*** Input records Section Begins ***

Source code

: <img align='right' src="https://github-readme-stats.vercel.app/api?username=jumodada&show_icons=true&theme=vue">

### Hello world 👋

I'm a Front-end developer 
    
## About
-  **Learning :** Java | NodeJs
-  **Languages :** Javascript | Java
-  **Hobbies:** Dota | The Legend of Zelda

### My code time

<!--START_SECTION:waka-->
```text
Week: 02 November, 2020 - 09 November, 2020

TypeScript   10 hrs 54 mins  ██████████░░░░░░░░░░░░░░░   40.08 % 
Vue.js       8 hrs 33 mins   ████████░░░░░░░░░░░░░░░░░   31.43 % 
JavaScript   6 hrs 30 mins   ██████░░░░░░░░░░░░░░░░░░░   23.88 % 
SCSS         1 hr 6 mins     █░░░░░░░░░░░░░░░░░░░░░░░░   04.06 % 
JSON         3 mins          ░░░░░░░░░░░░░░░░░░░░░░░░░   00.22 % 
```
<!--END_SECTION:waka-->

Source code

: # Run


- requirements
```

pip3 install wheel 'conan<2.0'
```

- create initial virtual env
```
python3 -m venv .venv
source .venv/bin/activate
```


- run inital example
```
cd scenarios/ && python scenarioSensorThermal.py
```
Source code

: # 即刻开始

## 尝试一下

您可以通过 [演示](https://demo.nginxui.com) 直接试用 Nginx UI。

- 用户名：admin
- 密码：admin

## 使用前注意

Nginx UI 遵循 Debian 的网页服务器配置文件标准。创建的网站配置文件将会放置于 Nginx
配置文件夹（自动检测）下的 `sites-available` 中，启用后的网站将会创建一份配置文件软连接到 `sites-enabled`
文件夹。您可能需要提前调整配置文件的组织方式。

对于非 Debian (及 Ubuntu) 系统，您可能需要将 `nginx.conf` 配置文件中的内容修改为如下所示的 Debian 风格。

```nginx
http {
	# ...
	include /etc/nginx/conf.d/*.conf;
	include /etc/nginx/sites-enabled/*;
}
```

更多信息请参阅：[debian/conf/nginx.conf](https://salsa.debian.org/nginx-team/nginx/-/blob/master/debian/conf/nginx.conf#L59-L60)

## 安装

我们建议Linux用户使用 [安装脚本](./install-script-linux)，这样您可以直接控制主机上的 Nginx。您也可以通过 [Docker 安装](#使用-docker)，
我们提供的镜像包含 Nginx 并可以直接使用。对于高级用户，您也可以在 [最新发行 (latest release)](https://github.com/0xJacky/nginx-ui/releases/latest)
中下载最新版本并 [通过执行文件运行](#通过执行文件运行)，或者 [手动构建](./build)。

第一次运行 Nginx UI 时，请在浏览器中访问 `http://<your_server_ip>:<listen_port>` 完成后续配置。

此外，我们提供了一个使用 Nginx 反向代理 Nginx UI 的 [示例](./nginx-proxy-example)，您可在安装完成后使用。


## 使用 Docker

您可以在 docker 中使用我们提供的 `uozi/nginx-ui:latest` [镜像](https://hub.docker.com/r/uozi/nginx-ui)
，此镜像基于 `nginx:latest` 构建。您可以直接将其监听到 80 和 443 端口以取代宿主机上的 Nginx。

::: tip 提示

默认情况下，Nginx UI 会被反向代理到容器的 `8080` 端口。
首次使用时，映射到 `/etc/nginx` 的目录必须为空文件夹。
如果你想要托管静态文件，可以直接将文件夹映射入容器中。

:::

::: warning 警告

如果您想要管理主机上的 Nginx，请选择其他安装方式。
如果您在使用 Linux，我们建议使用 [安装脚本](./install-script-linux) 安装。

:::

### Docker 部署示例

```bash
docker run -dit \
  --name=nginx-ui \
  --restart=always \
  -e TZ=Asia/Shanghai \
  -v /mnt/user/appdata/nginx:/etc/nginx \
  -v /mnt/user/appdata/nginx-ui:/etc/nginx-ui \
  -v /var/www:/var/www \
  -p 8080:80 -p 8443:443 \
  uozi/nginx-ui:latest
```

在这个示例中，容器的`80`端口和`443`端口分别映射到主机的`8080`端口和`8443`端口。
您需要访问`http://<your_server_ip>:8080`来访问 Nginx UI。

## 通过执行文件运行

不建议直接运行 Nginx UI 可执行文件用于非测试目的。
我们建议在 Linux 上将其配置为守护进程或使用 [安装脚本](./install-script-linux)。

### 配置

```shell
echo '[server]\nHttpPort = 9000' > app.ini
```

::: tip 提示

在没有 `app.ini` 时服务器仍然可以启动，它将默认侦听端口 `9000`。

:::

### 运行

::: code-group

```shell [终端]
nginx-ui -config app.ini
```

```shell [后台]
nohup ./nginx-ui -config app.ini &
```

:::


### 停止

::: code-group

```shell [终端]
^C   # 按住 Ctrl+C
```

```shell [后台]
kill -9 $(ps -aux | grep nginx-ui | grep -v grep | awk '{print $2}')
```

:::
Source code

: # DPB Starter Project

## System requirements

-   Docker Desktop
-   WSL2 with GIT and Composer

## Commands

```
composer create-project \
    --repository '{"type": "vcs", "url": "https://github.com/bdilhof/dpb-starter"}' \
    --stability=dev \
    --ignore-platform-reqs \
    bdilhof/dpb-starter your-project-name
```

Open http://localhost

*** Input records Section Ends ***

# Your goal
Across the whole listing above, determine how many lines hold the word "venv". Only that number is wanted.

# Response to the exercise
2